Institute for Theoretical Physics, University of Cologne, Köln, Germany.
PLoS Comput Biol. 2011 Oct;7(10):e1002167. doi: 10.1371/journal.pcbi.1002167. Epub 2011 Oct 6.
Turnover of regulatory sequence and function is an important part of molecular evolution. But what are the modes of sequence evolution leading to rapid formation and loss of regulatory sites? Here we show that a large fraction of neighboring transcription factor binding sites in the fly genome have formed from a common sequence origin by local duplications. This mode of evolution is found to produce regulatory information: duplications can seed new sites in the neighborhood of existing sites. Duplicate seeds evolve subsequently by point mutations, often towards binding a different factor than their ancestral neighbor sites. These results are based on a statistical analysis of 346 cis-regulatory modules in the Drosophila melanogaster genome, and a comparison set of intergenic regulatory sequence in Saccharomyces cerevisiae. In fly regulatory modules, pairs of binding sites show significantly enhanced sequence similarity up to distances of about 50 bp. We analyze these data in terms of an evolutionary model with two distinct modes of site formation: (i) evolution from independent sequence origin and (ii) divergent evolution following duplication of a common ancestor sequence. Our results suggest that pervasive formation of binding sites by local sequence duplications distinguishes the complex regulatory architecture of higher eukaryotes from the simpler architecture of unicellular organisms.

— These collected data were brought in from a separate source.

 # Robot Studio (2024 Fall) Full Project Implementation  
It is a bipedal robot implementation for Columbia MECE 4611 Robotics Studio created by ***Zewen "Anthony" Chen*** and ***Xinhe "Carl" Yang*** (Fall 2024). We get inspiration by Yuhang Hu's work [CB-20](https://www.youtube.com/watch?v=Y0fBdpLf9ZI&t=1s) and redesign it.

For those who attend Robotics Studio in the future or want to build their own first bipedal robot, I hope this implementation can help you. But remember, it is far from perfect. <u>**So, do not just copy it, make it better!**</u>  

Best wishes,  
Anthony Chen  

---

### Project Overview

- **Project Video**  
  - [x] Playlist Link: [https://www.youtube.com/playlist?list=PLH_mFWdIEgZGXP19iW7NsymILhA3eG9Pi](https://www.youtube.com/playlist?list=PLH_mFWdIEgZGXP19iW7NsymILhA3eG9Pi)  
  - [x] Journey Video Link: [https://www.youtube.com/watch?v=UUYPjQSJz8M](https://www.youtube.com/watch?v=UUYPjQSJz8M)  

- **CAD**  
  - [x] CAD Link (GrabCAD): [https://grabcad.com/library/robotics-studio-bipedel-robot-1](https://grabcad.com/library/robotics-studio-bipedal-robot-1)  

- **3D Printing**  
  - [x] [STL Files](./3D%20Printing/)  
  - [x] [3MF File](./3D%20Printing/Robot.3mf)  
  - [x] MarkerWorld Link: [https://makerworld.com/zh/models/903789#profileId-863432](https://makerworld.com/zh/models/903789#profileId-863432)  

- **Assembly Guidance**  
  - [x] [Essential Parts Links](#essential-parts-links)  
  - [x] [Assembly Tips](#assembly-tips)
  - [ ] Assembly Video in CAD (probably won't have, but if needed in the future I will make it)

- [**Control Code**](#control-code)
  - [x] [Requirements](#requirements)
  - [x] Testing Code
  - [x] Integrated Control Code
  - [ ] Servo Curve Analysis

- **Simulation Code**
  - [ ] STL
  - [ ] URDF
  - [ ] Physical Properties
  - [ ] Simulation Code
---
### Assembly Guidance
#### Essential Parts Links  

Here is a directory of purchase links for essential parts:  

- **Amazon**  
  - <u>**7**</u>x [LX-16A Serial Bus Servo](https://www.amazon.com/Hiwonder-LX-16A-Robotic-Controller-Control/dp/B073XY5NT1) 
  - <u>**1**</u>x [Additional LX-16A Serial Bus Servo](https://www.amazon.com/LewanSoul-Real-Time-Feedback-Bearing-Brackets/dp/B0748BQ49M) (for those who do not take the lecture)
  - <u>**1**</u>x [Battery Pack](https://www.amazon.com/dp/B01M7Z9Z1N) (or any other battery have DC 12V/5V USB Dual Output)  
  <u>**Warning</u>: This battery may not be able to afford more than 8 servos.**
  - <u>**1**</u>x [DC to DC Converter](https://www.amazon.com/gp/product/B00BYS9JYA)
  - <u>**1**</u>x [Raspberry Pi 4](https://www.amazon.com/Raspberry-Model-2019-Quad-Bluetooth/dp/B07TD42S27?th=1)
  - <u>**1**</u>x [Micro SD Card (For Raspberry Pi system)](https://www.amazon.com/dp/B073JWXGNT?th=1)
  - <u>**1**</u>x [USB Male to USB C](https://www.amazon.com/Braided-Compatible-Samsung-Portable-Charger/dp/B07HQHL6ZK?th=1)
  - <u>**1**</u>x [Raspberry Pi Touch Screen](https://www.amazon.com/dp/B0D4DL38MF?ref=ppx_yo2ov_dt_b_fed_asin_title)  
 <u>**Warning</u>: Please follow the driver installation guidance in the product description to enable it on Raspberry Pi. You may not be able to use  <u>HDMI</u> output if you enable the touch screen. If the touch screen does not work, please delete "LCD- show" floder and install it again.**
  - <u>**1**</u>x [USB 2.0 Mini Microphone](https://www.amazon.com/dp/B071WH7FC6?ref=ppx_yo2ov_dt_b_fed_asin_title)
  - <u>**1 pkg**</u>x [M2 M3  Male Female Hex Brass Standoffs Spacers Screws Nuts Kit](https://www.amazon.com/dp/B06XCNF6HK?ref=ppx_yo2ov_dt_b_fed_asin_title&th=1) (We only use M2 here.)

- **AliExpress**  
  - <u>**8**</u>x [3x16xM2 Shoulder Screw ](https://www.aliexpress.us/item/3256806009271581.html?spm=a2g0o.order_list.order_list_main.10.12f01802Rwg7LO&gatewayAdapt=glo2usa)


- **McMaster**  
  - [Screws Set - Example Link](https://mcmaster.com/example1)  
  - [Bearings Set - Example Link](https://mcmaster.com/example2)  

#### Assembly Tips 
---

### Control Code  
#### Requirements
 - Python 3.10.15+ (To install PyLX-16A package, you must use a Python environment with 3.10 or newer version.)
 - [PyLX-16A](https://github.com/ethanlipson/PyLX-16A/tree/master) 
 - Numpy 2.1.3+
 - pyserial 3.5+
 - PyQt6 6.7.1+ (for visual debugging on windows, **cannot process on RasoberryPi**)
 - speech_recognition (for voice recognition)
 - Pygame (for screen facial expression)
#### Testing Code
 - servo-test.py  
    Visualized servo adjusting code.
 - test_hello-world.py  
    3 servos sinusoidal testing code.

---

调控序列和功能的转变是分子进化的重要组成部分。但是,导致调控位点快速形成和丢失的序列进化模式是什么?在这里,我们表明,在果蝇基因组中,大量相邻的转录因子结合位点是通过局部重复形成的。这种进化模式产生了调控信息:重复可以在现有位点的附近产生新的位点。重复的种子通过点突变进一步进化,通常会朝着与它们祖先邻居位点不同的因子结合的方向进化。这些结果基于对黑腹果蝇基因组中 346 个顺式调控模块的统计分析,以及酿酒酵母中一组基因间调控序列的比较。在果蝇调控模块中,两个结合位点之间的序列相似性在高达约 50bp 的距离内显著增强。我们根据一个具有两种不同位点形成模式的进化模型来分析这些数据:(i)从独立的序列起源进化和(ii)在共同祖先序列的重复后发散进化。我们的结果表明,通过局部序列重复形成结合位点的普遍方式将真核生物的复杂调控结构与单细胞生物的简单结构区分开来。